Task objective:
Find and copy each line in the material below where the string "endl" occurs.

Information supplied:
◇ ◇ ◇ ◇ ◇

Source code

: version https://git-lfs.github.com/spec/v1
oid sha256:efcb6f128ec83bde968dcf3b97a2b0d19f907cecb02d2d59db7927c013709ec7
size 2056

◇ ◇ ◇ ◇ ◇

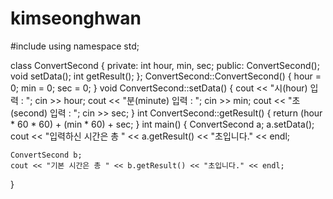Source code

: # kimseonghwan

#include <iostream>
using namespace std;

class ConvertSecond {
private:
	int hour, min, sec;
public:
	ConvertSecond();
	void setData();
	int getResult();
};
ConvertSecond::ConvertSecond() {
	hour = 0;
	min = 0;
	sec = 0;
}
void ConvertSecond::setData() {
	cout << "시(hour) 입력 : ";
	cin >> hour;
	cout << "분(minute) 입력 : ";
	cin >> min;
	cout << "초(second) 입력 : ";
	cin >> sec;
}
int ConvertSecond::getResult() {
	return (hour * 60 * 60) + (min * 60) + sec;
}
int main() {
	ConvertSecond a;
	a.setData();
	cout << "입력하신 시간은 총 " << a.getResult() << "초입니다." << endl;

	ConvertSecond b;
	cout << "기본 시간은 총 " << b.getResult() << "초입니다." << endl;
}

◇ ◇ ◇ ◇ ◇

Exercise result:
	cout << "입력하신 시간은 총 " << a.getResult() << "초입니다." << endl;
	cout << "기본 시간은 총 " << b.getResult() << "초입니다." << endl;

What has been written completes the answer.